Uma doutoranda em ecologia da Universidade Federal de Santa Catarina (UFSC) expôs as limitações do financiamento público para pesquisa científica ao recorrer a uma campanha de arrecadação para custear parte do processo de visto necessário para um doutorado sanduíche na Austrália. Talita Motta Beneli, que realiza estudo sobre o comportamento de peixes em recifes, precisou buscar R$ 8 mil para cobrir despesas não previstas pela bolsa concedida pelo Programa Institucional de Doutorado Sanduíche no Exterior (PDSE) da Coordenação de Aperfeiçoamento de Pessoal de Nível Superior (Capes).
O PDSE oferece suporte financeiro para mensalidade, deslocamento, instalação e seguro-saúde, porém não contempla taxas administrativas, acadêmicas ou custos adicionais como o de emissão do visto, que no caso da pesquisadora, teve que ser realizado por uma agência particular exigida pela universidade australiana. Tal exigência gerou um custo extra que não estava previsto no orçamento da doutoranda, que recebe bolsa da Fundação de Amparo à Pesquisa e Inovação do Estado de Santa Catarina (Fapesc) no valor de R$ 3,5 mil mensais.

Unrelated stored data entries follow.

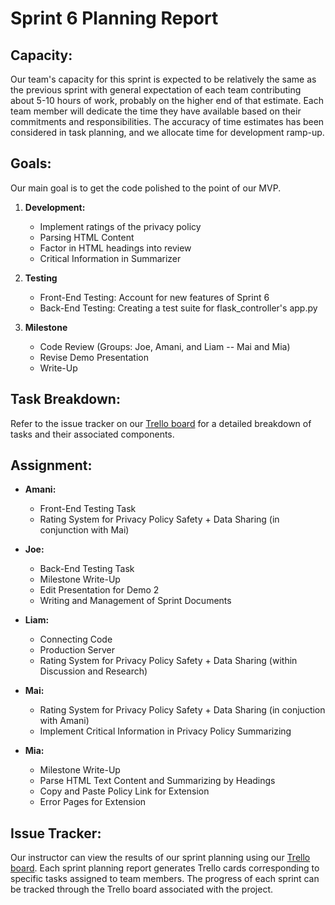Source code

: # Sprint 6 Planning Report

## Capacity:
Our team's capacity for this sprint is expected to be relatively the same as the previous sprint with general expectation of each team contributing about 5-10 hours of work, probably on the higher end of that estimate. Each team member will dedicate the time they have available based on their commitments and responsibilities. The accuracy of time estimates has been considered in task planning, and we allocate time for development ramp-up. 

## Goals:
Our main goal is to get the code polished to the point of our MVP.

1. **Development:**
   - Implement ratings of the privacy policy
   - Parsing HTML Content
   - Factor in HTML headings into review
   - Critical Information in Summarizer

2. **Testing**
   - Front-End Testing: Account for new features of Sprint 6
   - Back-End Testing: Creating a test suite for flask_controller's app.py

3. **Milestone**
   - Code Review (Groups: Joe, Amani, and Liam -- Mai and Mia) 
   - Revise Demo Presentation
   - Write-Up

## Task Breakdown:
Refer to the issue tracker on our [Trello board](https://trello.com/b/yHP9CPjB/b4uagree) for a detailed breakdown of tasks and their associated components.

## Assignment:
- **Amani:**
  - Front-End Testing Task
  - Rating System for Privacy Policy Safety + Data Sharing (in conjunction with Mai)
 
- **Joe:**
  - Back-End Testing Task
  - Milestone Write-Up
  - Edit Presentation for Demo 2
  - Writing and Management of Sprint Documents
  
- **Liam:**
  - Connecting Code
  - Production Server
  - Rating System for Privacy Policy Safety + Data Sharing (within Discussion and Research)

- **Mai:**
  - Rating System for Privacy Policy Safety + Data Sharing (in conjuction with Amani)
  - Implement Critical Information in Privacy Policy Summarizing

- **Mia:**
  - Milestone Write-Up
  - Parse HTML Text Content and Summarizing by Headings
  - Copy and Paste Policy Link for Extension
  - Error Pages for Extension

## Issue Tracker:
Our instructor can view the results of our sprint planning using our [Trello board](https://trello.com/b/yHP9CPjB/b4uagree). Each sprint planning report generates Trello cards corresponding to specific tasks assigned to team members. The progress of each sprint can be tracked through the Trello board associated with the project.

Ao divulgar a campanha em uma rede social de alcance limitado, Talita compartilhou o pedido com uma influenciadora digital que, sem identificá-la nominalmente, criticou publicamente a iniciativa, gerando uma onda de comentários ofensivos e desinformados sobre a realidade da pesquisa científica no Brasil. A repercussão evidenciou o desconhecimento geral sobre as condições de trabalho dos pesquisadores e o financiamento insuficiente para a ciência nacional.
Contexto do Financiamento e Situação dos Pesquisadores
Os valores das bolsas de pesquisa no Brasil são considerados baixos frente ao custo de vida e às demandas do trabalho acadêmico, que inclui não apenas a pesquisa, mas também a produção científica, participação em eventos e outras atividades relacionadas. Atualmente, as bolsas para doutorado variam em torno de R$ 3.100, com poucas possibilidades de complementação financeira devido a restrições legais e institucionais.
Além disso, o orçamento destinado ao pagamento dessas bolsas é classificado como Despesa Primária Discricionária, o que permite ao governo realizar contingenciamentos, gerando instabilidade e insegurança para os pesquisadores. Organizações científicas nacionais vêm reivindicando uma mudança nesse modelo, para que os salários dos pesquisadores sejam tratados como compromissos permanentes e protegidos contra cortes abruptos.
Importância da Pesquisa e Impactos Sociais
A investigação de Talita sobre a alimentação dos peixes nos recifes permite entender funções ecológicas essenciais para a conservação desses ambientes, especialmente diante das mudanças climáticas. A pesquisa contribui para identificar quais espécies são fundamentais para a manutenção do equilíbrio dos ecossistemas marinhos e auxilia na definição de estratégias de proteção ambiental, fundamentais para o Brasil, onde os recifes enfrentam crescente degradação.
Apesar dos desafios financeiros, a campanha de arrecadação atingiu a meta necessária para a emissão do visto, possibilitando a continuidade da pesquisa no exterior. No entanto, o episódio ressalta a necessidade de maior conscientização e investimento público na área científica, para garantir condições adequadas aos pesquisadores brasileiros e o avanço do conhecimento nacional.